On April 27, 2015, the ALJ held the plaintiff’s administrative hearing. After the
plaintiff testified, the ALJ took the testimony of the VE, Ms. Donna Bardsley. After she
identified the plaintiff’s past relevant work, she was asked to assume a person with the
plaintiff’s vocational characteristics who could do light work with occasional posturals;
no ropes, ladders, scaffolds; avoid concentrated exposure to hazards and fumes and other
irritants. When asked if there would be jobs, the VE stated that this person could perform
the plaintiff’s past relevant work. She also identified various other jobs in the state and
national economies which such a person could perform (Tr. 77-78). There is no dispute
that these would constitute a significant number of jobs under the applicable regulations.
On June 4, 2015, the ALJ issued his decision on the plaintiff’s claim. He made the
He found that the plaintiff was not working, and had not worked since
October 22, 2013, her alleged onset date (Tr. 50).

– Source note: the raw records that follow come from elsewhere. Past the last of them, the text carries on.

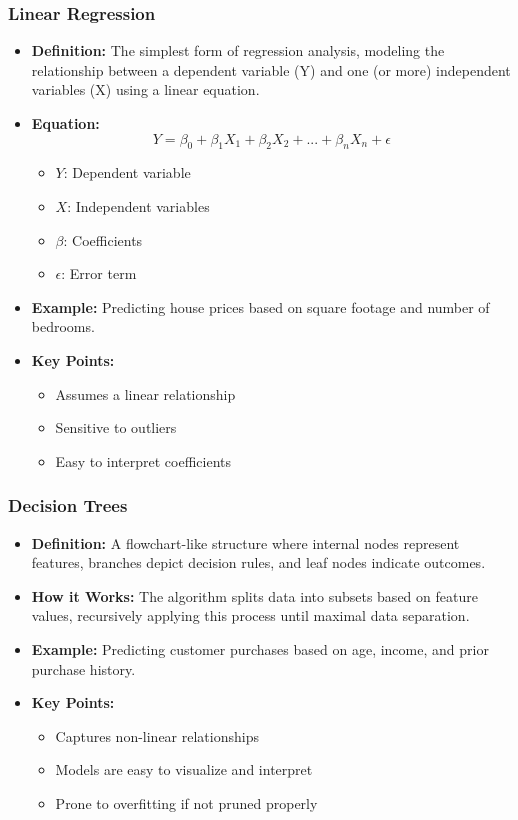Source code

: \documentclass[aspectratio=169]{beamer}
\begin{document}
\begin{frame}[fragile]
    \frametitle{Linear Regression}
    \begin{itemize}
        \item \textbf{Definition:} The simplest form of regression analysis, modeling the relationship between a dependent variable (Y) and one (or more) independent variables (X) using a linear equation.
        \item \textbf{Equation:}
        \begin{equation}
            Y = \beta_0 + \beta_1X_1 + \beta_2X_2 + ... + \beta_nX_n + \epsilon
        \end{equation}
        \begin{itemize}
            \item $Y$: Dependent variable
            \item $X$: Independent variables
            \item $\beta$: Coefficients
            \item $\epsilon$: Error term
        \end{itemize}
        \item \textbf{Example:} Predicting house prices based on square footage and number of bedrooms.
        \item \textbf{Key Points:}
        \begin{itemize}
            \item Assumes a linear relationship
            \item Sensitive to outliers
            \item Easy to interpret coefficients
        \end{itemize}
    \end{itemize}
\end{frame}

\begin{frame}[fragile]
    \frametitle{Decision Trees}
    \begin{itemize}
        \item \textbf{Definition:} A flowchart-like structure where internal nodes represent features, branches depict decision rules, and leaf nodes indicate outcomes.
        \item \textbf{How it Works:} The algorithm splits data into subsets based on feature values, recursively applying this process until maximal data separation.
        \item \textbf{Example:} Predicting customer purchases based on age, income, and prior purchase history.
        \item \textbf{Key Points:}
        \begin{itemize}
            \item Captures non-linear relationships
            \item Models are easy to visualize and interpret
            \item Prone to overfitting if not pruned properly
        \end{itemize}
    \end{itemize}
\end{frame}
\end{document}
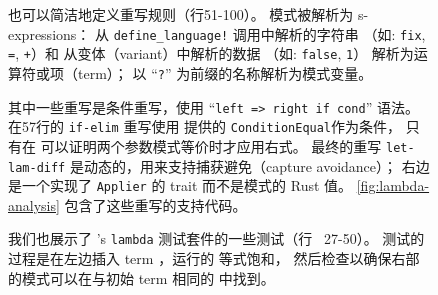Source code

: \begin{figure}
{%
也可以简洁地定义重写规则（行51-100）。
模式被解析为 s-expressions：
  从 \texttt{define\_language!} 调用中解析的字符串
  （如: \texttt{fix}, \texttt{=}, \texttt{+}）和
  从变体（variant）中解析的数据 %
  （如: \texttt{false}, \texttt{1}）
  解析为运算符或项（term）；%
  以 ``\texttt{?}'' 为前缀的名称解析为模式变量。

其中一些重写是条件重写，使用 ``\texttt{left => right if cond}'' 语法。
在57行的 \texttt{if-elim} 重写使用 \egg 提供的
  \texttt{ConditionEqual}作为条件，
  只有在 \egraph 可以证明两个参数模式等价时才应用右式。
最终的重写 \texttt{let-lam-diff} 是动态的，用来支持捕获避免（capture avoidance）；
  右边是一个实现了 \texttt{Applier} 的 trait 而不是模式的 Rust 值。%
\autoref{fig:lambda-analysis} 包含了这些重写的支持代码。

我们也展示了 \egg's \texttt{lambda} 测试套件的一些测试（行~ 27-50）。
测试的过程是在左边插入 term ，运行\egg 的 等式饱和，
  然后检查以确保右部的模式可以在与初始 term 相同的 \eclass 中找到。
}
\label{fig:lambda-rules}
\label{fig:lambda-lang}
\label{fig:lambda-examples}
\end{figure}




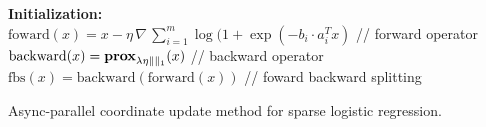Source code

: \begin{algorithm}[H]\label{alg:fbs_l1_log}
  \textbf{Initialization:} \\
  \quad $\text{foward}(x) = x - \eta \, \nabla \,\sum_{i = 1}^m \log (1 + \exp(-b_i \cdot a_i^T x)$ // forward operator \\
  \quad $\text{backward}(x) = \mathbf{prox}_{\lambda \eta \|\|_1} (x)$ \hspace{33mm} // backward operator\\
  \quad $\text{fbs}(x) = \text{backward}(\text{forward}(x))$  \hspace{29mm} // foward backward splitting \\
  \caption{Async-parallel coordinate update method for sparse logistic regression.}
\end{algorithm}

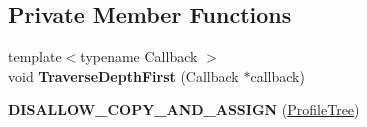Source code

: \subsection*{Private Member Functions}
\begin{DoxyCompactItemize}
\item 
{\footnotesize template$<$typename Callback $>$ }\\void {\bfseries Traverse\+Depth\+First} (Callback $\ast$callback)\hypertarget{classv8_1_1internal_1_1_profile_tree_aa402b7a7fbb047cd1600e90e2a5fbec3}{}\label{classv8_1_1internal_1_1_profile_tree_aa402b7a7fbb047cd1600e90e2a5fbec3}

\item 
{\bfseries D\+I\+S\+A\+L\+L\+O\+W\+\_\+\+C\+O\+P\+Y\+\_\+\+A\+N\+D\+\_\+\+A\+S\+S\+I\+GN} (\hyperlink{classv8_1_1internal_1_1_profile_tree}{Profile\+Tree})\hypertarget{classv8_1_1internal_1_1_profile_tree_aacf2030037a5ac22ba6914348a3e5918}{}\label{classv8_1_1internal_1_1_profile_tree_aacf2030037a5ac22ba6914348a3e5918}

\end{DoxyCompactItemize}
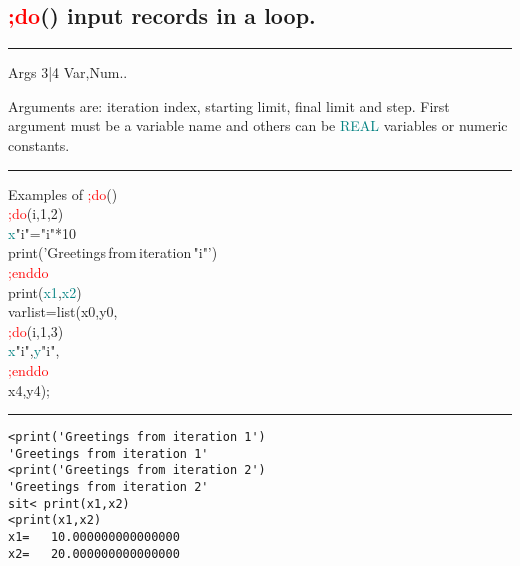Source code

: \subsection{\textcolor{Red}{;do}() input records in a loop.} 
\label{inpudo} 
\vspace{0.3cm} 
\hrule 
\vspace{0.3cm} 
\noindent Args \tabto{3cm} 3|4 \tabto{5cm}  Var,Num.. \tabto{7cm} 
\begin{changemargin}{3cm}{0cm} 
\noindent Arguments are: iteration index, starting limit, 
final limit and step. First argument must be a variable name and others 
can be \textcolor{teal}{REAL} variables or numeric constants. 
\end {changemargin} 
\hrule 
\vspace{0.2cm} 
\singlespacing 
\begin{example}[inpudoex]Examples of \textcolor{Red}{;do}()\\ 
\label{inpudoex} 
\noindent \textcolor{Red}{;do}(i,1,2)\\ 
\textcolor{teal}{x}"i"="i"*10\\ 
\textcolor{VioletRed}{print}('Greetings\,from\,iteration\,"i"')\\ 
\textcolor{Red}{;enddo}\\ 
\textcolor{VioletRed}{print}(\textcolor{teal}{x1},\textcolor{teal}{x2})\\ 
varlist=\textcolor{VioletRed}{list}(x0,y0,\\ 
\textcolor{Red}{;do}(i,1,3)\\ 
\textcolor{teal}{x}"i",\textcolor{teal}{y}"i",\\ 
\textcolor{Red}{;enddo}\\ 
x4,y4);\\ 
\end{example} 
\vspace{-7mm} \rule{5cm}{0.1pt} 
\onehalfspacing 
 
\color{Green} 
\begin{verbatim} 
<print('Greetings from iteration 1') 
'Greetings from iteration 1' 
<print('Greetings from iteration 2') 
'Greetings from iteration 2' 
sit< print(x1,x2) 
<print(x1,x2) 
x1=   10.000000000000000 
x2=   20.000000000000000 
\end{verbatim} 
\color{Black} 
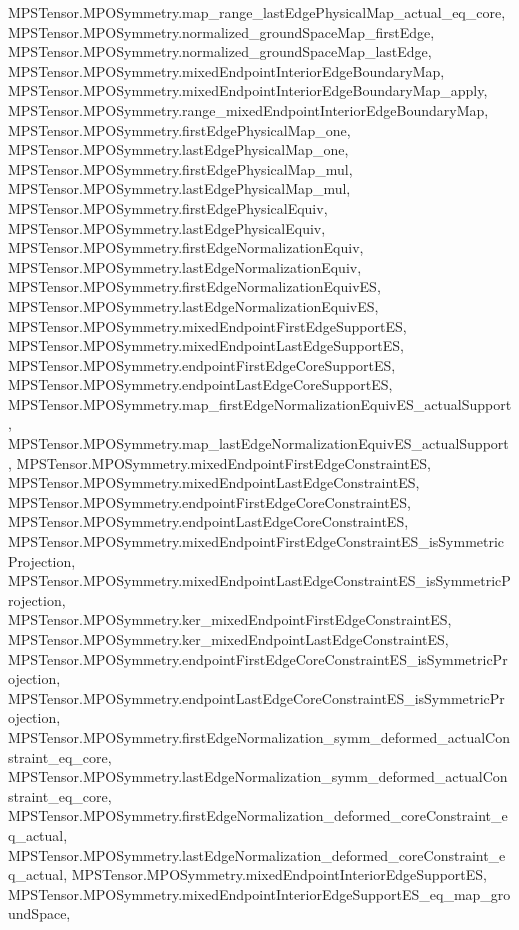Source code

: \begin{lemma}
{        MPSTensor.MPOSymmetry.map_range_lastEdgePhysicalMap_actual_eq_core,
        MPSTensor.MPOSymmetry.normalized_groundSpaceMap_firstEdge,
        MPSTensor.MPOSymmetry.normalized_groundSpaceMap_lastEdge,
        MPSTensor.MPOSymmetry.mixedEndpointInteriorEdgeBoundaryMap,
        MPSTensor.MPOSymmetry.mixedEndpointInteriorEdgeBoundaryMap_apply,
        MPSTensor.MPOSymmetry.range_mixedEndpointInteriorEdgeBoundaryMap,
        MPSTensor.MPOSymmetry.firstEdgePhysicalMap_one,
        MPSTensor.MPOSymmetry.lastEdgePhysicalMap_one,
        MPSTensor.MPOSymmetry.firstEdgePhysicalMap_mul,
        MPSTensor.MPOSymmetry.lastEdgePhysicalMap_mul,
        MPSTensor.MPOSymmetry.firstEdgePhysicalEquiv,
        MPSTensor.MPOSymmetry.lastEdgePhysicalEquiv,
        MPSTensor.MPOSymmetry.firstEdgeNormalizationEquiv,
        MPSTensor.MPOSymmetry.lastEdgeNormalizationEquiv,
        MPSTensor.MPOSymmetry.firstEdgeNormalizationEquivES,
        MPSTensor.MPOSymmetry.lastEdgeNormalizationEquivES,
        MPSTensor.MPOSymmetry.mixedEndpointFirstEdgeSupportES,
        MPSTensor.MPOSymmetry.mixedEndpointLastEdgeSupportES,
        MPSTensor.MPOSymmetry.endpointFirstEdgeCoreSupportES,
        MPSTensor.MPOSymmetry.endpointLastEdgeCoreSupportES,
        MPSTensor.MPOSymmetry.map_firstEdgeNormalizationEquivES_actualSupport,
        MPSTensor.MPOSymmetry.map_lastEdgeNormalizationEquivES_actualSupport,
        MPSTensor.MPOSymmetry.mixedEndpointFirstEdgeConstraintES,
        MPSTensor.MPOSymmetry.mixedEndpointLastEdgeConstraintES,
        MPSTensor.MPOSymmetry.endpointFirstEdgeCoreConstraintES,
        MPSTensor.MPOSymmetry.endpointLastEdgeCoreConstraintES,
        MPSTensor.MPOSymmetry.mixedEndpointFirstEdgeConstraintES_isSymmetricProjection,
        MPSTensor.MPOSymmetry.mixedEndpointLastEdgeConstraintES_isSymmetricProjection,
        MPSTensor.MPOSymmetry.ker_mixedEndpointFirstEdgeConstraintES,
        MPSTensor.MPOSymmetry.ker_mixedEndpointLastEdgeConstraintES,
        MPSTensor.MPOSymmetry.endpointFirstEdgeCoreConstraintES_isSymmetricProjection,
        MPSTensor.MPOSymmetry.endpointLastEdgeCoreConstraintES_isSymmetricProjection,
        MPSTensor.MPOSymmetry.firstEdgeNormalization_symm_deformed_actualConstraint_eq_core,
        MPSTensor.MPOSymmetry.lastEdgeNormalization_symm_deformed_actualConstraint_eq_core,
        MPSTensor.MPOSymmetry.firstEdgeNormalization_deformed_coreConstraint_eq_actual,
        MPSTensor.MPOSymmetry.lastEdgeNormalization_deformed_coreConstraint_eq_actual,
        MPSTensor.MPOSymmetry.mixedEndpointInteriorEdgeSupportES,
        MPSTensor.MPOSymmetry.mixedEndpointInteriorEdgeSupportES_eq_map_groundSpace,
}
\end{lemma}
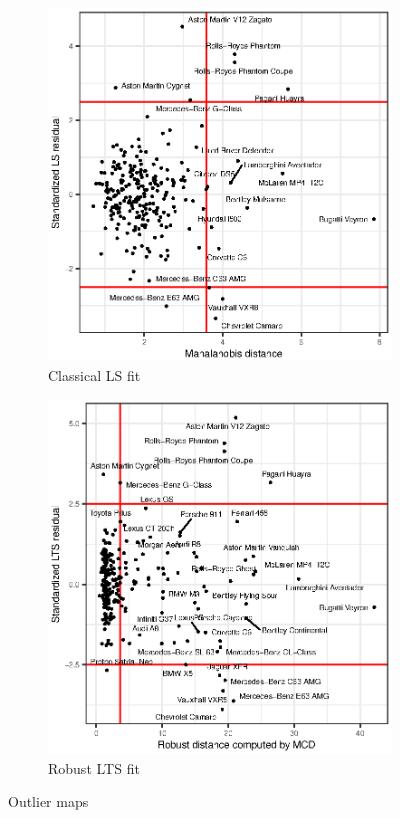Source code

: \documentclass[titlepage]{article}
\begin{document}
\begin{landscape}
  \begin{figure}
    \begin{subfigure}{0.5\linewidth}
      \includegraphics{q3-outlier-classic}
      \caption{Classical LS fit}
      \label{fig:q3-outlier-classic}
    \end{subfigure}
    \begin{subfigure}{0.5\linewidth}
      \includegraphics{q3-outlier-rob}
      \caption{Robust LTS fit}
    \end{subfigure}
    \caption{Outlier maps}
    \label{fig:q3-outlier-maps}
  \end{figure}
\end{landscape}
\end{document}
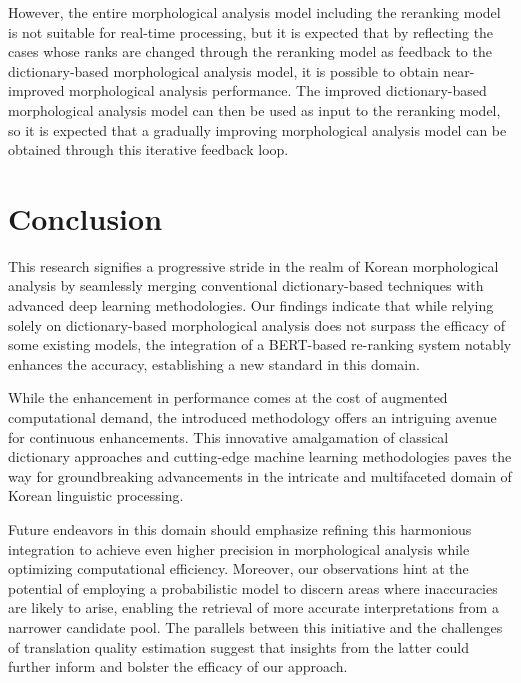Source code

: \documentclass[AMS,STIX2COL]{WileyNJD-v2}
\begin{document}
    However, the entire morphological analysis model including the reranking model is not suitable for real-time processing, but it is expected that by reflecting the cases whose ranks are changed through the reranking model as feedback to the dictionary-based morphological analysis model, it is possible to obtain near-improved morphological analysis performance. The improved dictionary-based morphological analysis model can then be used as input to the reranking model, so it is expected that a gradually improving morphological analysis model can be obtained through this iterative feedback loop.


    \section{Conclusion}\label{sec:conclusion}

    This research signifies a progressive stride in the realm of Korean morphological analysis by seamlessly merging conventional dictionary-based techniques with advanced deep learning methodologies. Our findings indicate that while relying solely on dictionary-based morphological analysis does not surpass the efficacy of some existing models, the integration of a BERT-based re-ranking system notably enhances the accuracy, establishing a new standard in this domain.

    While the enhancement in performance comes at the cost of augmented computational demand, the introduced methodology offers an intriguing avenue for continuous enhancements. This innovative amalgamation of classical dictionary approaches and cutting-edge machine learning methodologies paves the way for groundbreaking advancements in the intricate and multifaceted domain of Korean linguistic processing.

    Future endeavors in this domain should emphasize refining this harmonious integration to achieve even higher precision in morphological analysis while optimizing computational efficiency. Moreover, our observations hint at the potential of employing a probabilistic model to discern areas where inaccuracies are likely to arise, enabling the retrieval of more accurate interpretations from a narrower candidate pool. The parallels between this initiative and the challenges of translation quality estimation suggest that insights from the latter could further inform and bolster the efficacy of our approach.


    
\end{document}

He found that she has severe physical impairments of fibromyalgia;
degeneration of the cervical, thoracic, and lumbar spine; osteoporosis of the lumbar
spine; status-post lumbar surgery; myalgias; and asthma. With respect to the plaintiff’s
claimed mental impairments, he noted that she was prescribed medication for this by her
primary care doctors, and that she was described by their records “as oriented with intact
insight and judgment.” (Tr. 50). He then discussed the findings of the consultative
examiner, Dr. Chad R. Sims, the clinical psychologist whose findings are set forth
hereinabove. Based upon Dr. Sims finding no more than mild difficulties with memory
and concentration, the ALJ found that plaintiff’s “medically determinable mental
impairments of Anxiety Disorder NOS, Depressive Disorder NOS, and Remote History
of Cocaine Abuse/Dependence, considered singly and in combination, do not cause more
than minimal limitation in the claimant’s ability to perform basic mental work activities
and are therefore nonsevere.” (Tr. 51).
The ALJ then described the four functional areas set out in the mental health
listing of impairments found at 20 CFR, Part 404, Subpart P, Appendix 1, the “paragraph
B criteria.” (Tr. 51). In the first area, activities of daily living, he found she had a mild
limitation. In that regard he noted she had told Dr. Sims she neglected self-care, had
limited engagement in chores, and loss of interest in activities aside from spending time
with her dogs. She reported crying spells on a weekly basis. On bad days she did
nothing but sedentary activities, and on good days did mostly cooking, cleaning and
talking to her friend on the phone (Tr. 51). In the second area of functioning, social
functioning, he found a mild limitation. He pointed to coherent responses, appropriate
behavior at medical appointments, and no history of personal problems with co-workers
or supervisors (Tr. 51).
With respect to the third area involving concentration,
persistence or pace, he also found a mild limitation, based upon Dr. Sims’ finding to that
effect during his exam (Tr. 51). Finally, in the fourth area, he found no episodes of
decompensation had occurred (Tr. 52).
Therefore, relying upon 20 CFR
§404.1521a(d)(1), he found that none of her mental impairments were severe. That
regulation provides that if a claimant’s degree of limitation is no more than mild in any of
first three areas of function described above, “we will generally conclude that your
impairment(s) is not severe, unless the evidence otherwise indicates that there is more
than a minimal limitation in your ability to do basic work activities….” Id.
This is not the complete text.